• What this task involves: Skip the images and copy each record exactly as written.

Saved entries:
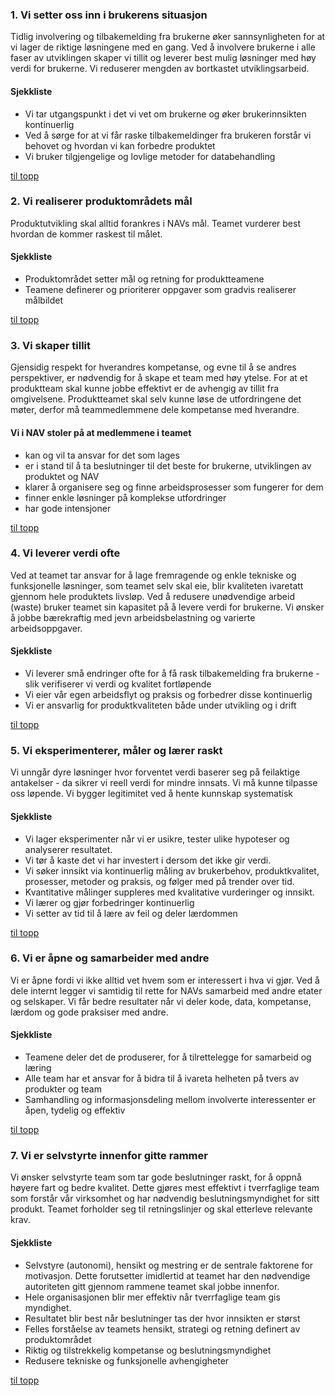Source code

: ### 1. Vi setter oss inn i brukerens situasjon

Tidlig involvering og tilbakemelding fra brukerne øker sannsynligheten for at vi lager de riktige løsningene med en gang. Ved å involvere brukerne i alle faser av utviklingen skaper vi tillit og leverer best mulig løsninger med høy verdi for brukerne. Vi reduserer mengden av bortkastet utviklingsarbeid.

#### Sjekkliste

*  Vi tar utgangspunkt i det vi vet om brukerne og øker brukerinnsikten kontinuerlig
*  Ved å sørge for at vi får raske tilbakemeldinger fra brukeren forstår vi behovet og hvordan vi kan forbedre produktet
*  Vi bruker tilgjengelige og lovlige metoder for databehandling

<a href='#normal-header'>til topp</a>

### 2. Vi realiserer produktområdets mål

Produktutvikling skal alltid forankres i NAVs mål. Teamet vurderer best hvordan de kommer raskest til målet.

#### Sjekkliste

*  Produktområdet setter mål og retning for produktteamene
*  Teamene definerer og prioriterer oppgaver som gradvis realiserer målbildet

<a href='#normal-header'>til topp</a>

### 3. Vi skaper tillit

Gjensidig respekt for hverandres kompetanse, og evne til å se andres perspektiver, er nødvendig for å skape et team med høy ytelse.  For at et produktteam skal kunne jobbe effektivt er de avhengig av tillit fra omgivelsene. Produktteamet skal selv kunne løse de utfordringene det møter, derfor må teammedlemmene dele kompetanse med hverandre.

#### Vi i NAV stoler på at medlemmene i teamet

*  kan og vil ta ansvar for det som lages
*  er i stand til å ta beslutninger til det beste for brukerne, utviklingen av produktet og NAV
*  klarer å organisere seg og finne arbeidsprosesser som fungerer for dem
*  finner enkle løsninger på komplekse utfordringer
*  har gode intensjoner

<a href='#normal-header'>til topp</a>

### 4. Vi leverer verdi ofte

Ved at teamet tar ansvar for å lage fremragende og enkle tekniske og funksjonelle løsninger, som teamet selv skal eie, blir kvaliteten ivaretatt gjennom hele produktets livsløp. Ved å redusere unødvendige arbeid (waste) bruker teamet sin kapasitet på å levere verdi for brukerne. Vi ønsker å jobbe bærekraftig med jevn arbeidsbelastning og varierte arbeidsoppgaver.

#### Sjekkliste

*  Vi leverer små endringer ofte for å få rask tilbakemelding fra brukerne - slik verifiserer vi verdi og kvalitet fortløpende
*  Vi eier vår egen arbeidsflyt og praksis og forbedrer disse kontinuerlig
*  Vi er ansvarlig for produktkvaliteten både under utvikling og i drift

<a href='#normal-header'>til topp</a>

### 5. Vi eksperimenterer, måler og lærer raskt

Vi unngår dyre løsninger hvor forventet verdi baserer seg på feilaktige antakelser - da sikrer vi reell verdi for mindre innsats. Vi må kunne tilpasse oss løpende. Vi bygger legitimitet ved å hente kunnskap systematisk


#### Sjekkliste

*  Vi lager eksperimenter når vi er usikre, tester ulike hypoteser og analyserer resultatet.
*  Vi tør å kaste det vi har investert i dersom det ikke gir verdi.
*  Vi søker innsikt via kontinuerlig måling av brukerbehov, produktkvalitet, prosesser, metoder og praksis, og følger med på trender over tid.
*  Kvantitative målinger suppleres med kvalitative vurderinger og innsikt.
*  Vi lærer og gjør forbedringer kontinuerlig
*  Vi setter av tid til å lære av feil og deler lærdommen

<a href='#normal-header'>til topp</a>

### 6. Vi er åpne og samarbeider med andre

Vi er åpne fordi vi ikke alltid vet hvem som er interessert i hva vi gjør. Ved å dele internt legger vi samtidig til rette for NAVs samarbeid med andre etater og selskaper. Vi får bedre resultater når vi deler kode, data, kompetanse, lærdom og gode praksiser med andre.

#### Sjekkliste

*  Teamene deler det de produserer, for å tilrettelegge for samarbeid og læring
*  Alle team har et ansvar for å bidra til å ivareta helheten på tvers av produkter og team
*  Samhandling og informasjonsdeling mellom involverte interessenter er åpen, tydelig og effektiv

<a href='#normal-header'>til topp</a>

### 7. Vi er selvstyrte innenfor gitte rammer

Vi ønsker selvstyrte team som tar gode beslutninger raskt, for å oppnå høyere fart og bedre kvalitet. Dette gjøres mest effektivt i tverrfaglige team som forstår vår virksomhet og har nødvendig beslutningsmyndighet for sitt produkt. Teamet forholder seg til retningslinjer og skal etterleve relevante krav. 

#### Sjekkliste

*  Selvstyre (autonomi), hensikt og mestring er de sentrale faktorene for motivasjon. Dette forutsetter imidlertid at teamet har den nødvendige autoriteten gitt gjennom rammene teamet skal jobbe innenfor.
*  Hele organisasjonen blir mer effektiv når tverrfaglige team gis myndighet.
*  Resultatet blir best når beslutninger tas der hvor innsikten er størst
*  Felles forståelse av teamets hensikt, strategi og retning definert av produktområdet
*  Riktig og tilstrekkelig kompetanse og beslutningsmyndighet
*  Redusere tekniske og funksjonelle avhengigheter

<a href='#normal-header'>til topp</a>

• The answer:
Source code

: ### 1. Vi setter oss inn i brukerens situasjon

Tidlig involvering og tilbakemelding fra brukerne øker sannsynligheten for at vi lager de riktige løsningene med en gang. Ved å involvere brukerne i alle faser av utviklingen skaper vi tillit og leverer best mulig løsninger med høy verdi for brukerne. Vi reduserer mengden av bortkastet utviklingsarbeid.

#### Sjekkliste

*  Vi tar utgangspunkt i det vi vet om brukerne og øker brukerinnsikten kontinuerlig
*  Ved å sørge for at vi får raske tilbakemeldinger fra brukeren forstår vi behovet og hvordan vi kan forbedre produktet
*  Vi bruker tilgjengelige og lovlige metoder for databehandling

<a href='#normal-header'>til topp</a>

### 2. Vi realiserer produktområdets mål

Produktutvikling skal alltid forankres i NAVs mål. Teamet vurderer best hvordan de kommer raskest til målet.

#### Sjekkliste

*  Produktområdet setter mål og retning for produktteamene
*  Teamene definerer og prioriterer oppgaver som gradvis realiserer målbildet

<a href='#normal-header'>til topp</a>

### 3. Vi skaper tillit

Gjensidig respekt for hverandres kompetanse, og evne til å se andres perspektiver, er nødvendig for å skape et team med høy ytelse.  For at et produktteam skal kunne jobbe effektivt er de avhengig av tillit fra omgivelsene. Produktteamet skal selv kunne løse de utfordringene det møter, derfor må teammedlemmene dele kompetanse med hverandre.

#### Vi i NAV stoler på at medlemmene i teamet

*  kan og vil ta ansvar for det som lages
*  er i stand til å ta beslutninger til det beste for brukerne, utviklingen av produktet og NAV
*  klarer å organisere seg og finne arbeidsprosesser som fungerer for dem
*  finner enkle løsninger på komplekse utfordringer
*  har gode intensjoner

<a href='#normal-header'>til topp</a>

### 4. Vi leverer verdi ofte

Ved at teamet tar ansvar for å lage fremragende og enkle tekniske og funksjonelle løsninger, som teamet selv skal eie, blir kvaliteten ivaretatt gjennom hele produktets livsløp. Ved å redusere unødvendige arbeid (waste) bruker teamet sin kapasitet på å levere verdi for brukerne. Vi ønsker å jobbe bærekraftig med jevn arbeidsbelastning og varierte arbeidsoppgaver.

#### Sjekkliste

*  Vi leverer små endringer ofte for å få rask tilbakemelding fra brukerne - slik verifiserer vi verdi og kvalitet fortløpende
*  Vi eier vår egen arbeidsflyt og praksis og forbedrer disse kontinuerlig
*  Vi er ansvarlig for produktkvaliteten både under utvikling og i drift

<a href='#normal-header'>til topp</a>

### 5. Vi eksperimenterer, måler og lærer raskt

Vi unngår dyre løsninger hvor forventet verdi baserer seg på feilaktige antakelser - da sikrer vi reell verdi for mindre innsats. Vi må kunne tilpasse oss løpende. Vi bygger legitimitet ved å hente kunnskap systematisk


#### Sjekkliste

*  Vi lager eksperimenter når vi er usikre, tester ulike hypoteser og analyserer resultatet.
*  Vi tør å kaste det vi har investert i dersom det ikke gir verdi.
*  Vi søker innsikt via kontinuerlig måling av brukerbehov, produktkvalitet, prosesser, metoder og praksis, og følger med på trender over tid.
*  Kvantitative målinger suppleres med kvalitative vurderinger og innsikt.
*  Vi lærer og gjør forbedringer kontinuerlig
*  Vi setter av tid til å lære av feil og deler lærdommen

<a href='#normal-header'>til topp</a>

### 6. Vi er åpne og samarbeider med andre

Vi er åpne fordi vi ikke alltid vet hvem som er interessert i hva vi gjør. Ved å dele internt legger vi samtidig til rette for NAVs samarbeid med andre etater og selskaper. Vi får bedre resultater når vi deler kode, data, kompetanse, lærdom og gode praksiser med andre.

#### Sjekkliste

*  Teamene deler det de produserer, for å tilrettelegge for samarbeid og læring
*  Alle team har et ansvar for å bidra til å ivareta helheten på tvers av produkter og team
*  Samhandling og informasjonsdeling mellom involverte interessenter er åpen, tydelig og effektiv

<a href='#normal-header'>til topp</a>

### 7. Vi er selvstyrte innenfor gitte rammer

Vi ønsker selvstyrte team som tar gode beslutninger raskt, for å oppnå høyere fart og bedre kvalitet. Dette gjøres mest effektivt i tverrfaglige team som forstår vår virksomhet og har nødvendig beslutningsmyndighet for sitt produkt. Teamet forholder seg til retningslinjer og skal etterleve relevante krav. 

#### Sjekkliste

*  Selvstyre (autonomi), hensikt og mestring er de sentrale faktorene for motivasjon. Dette forutsetter imidlertid at teamet har den nødvendige autoriteten gitt gjennom rammene teamet skal jobbe innenfor.
*  Hele organisasjonen blir mer effektiv når tverrfaglige team gis myndighet.
*  Resultatet blir best når beslutninger tas der hvor innsikten er størst
*  Felles forståelse av teamets hensikt, strategi og retning definert av produktområdet
*  Riktig og tilstrekkelig kompetanse og beslutningsmyndighet
*  Redusere tekniske og funksjonelle avhengigheter

<a href='#normal-header'>til topp</a>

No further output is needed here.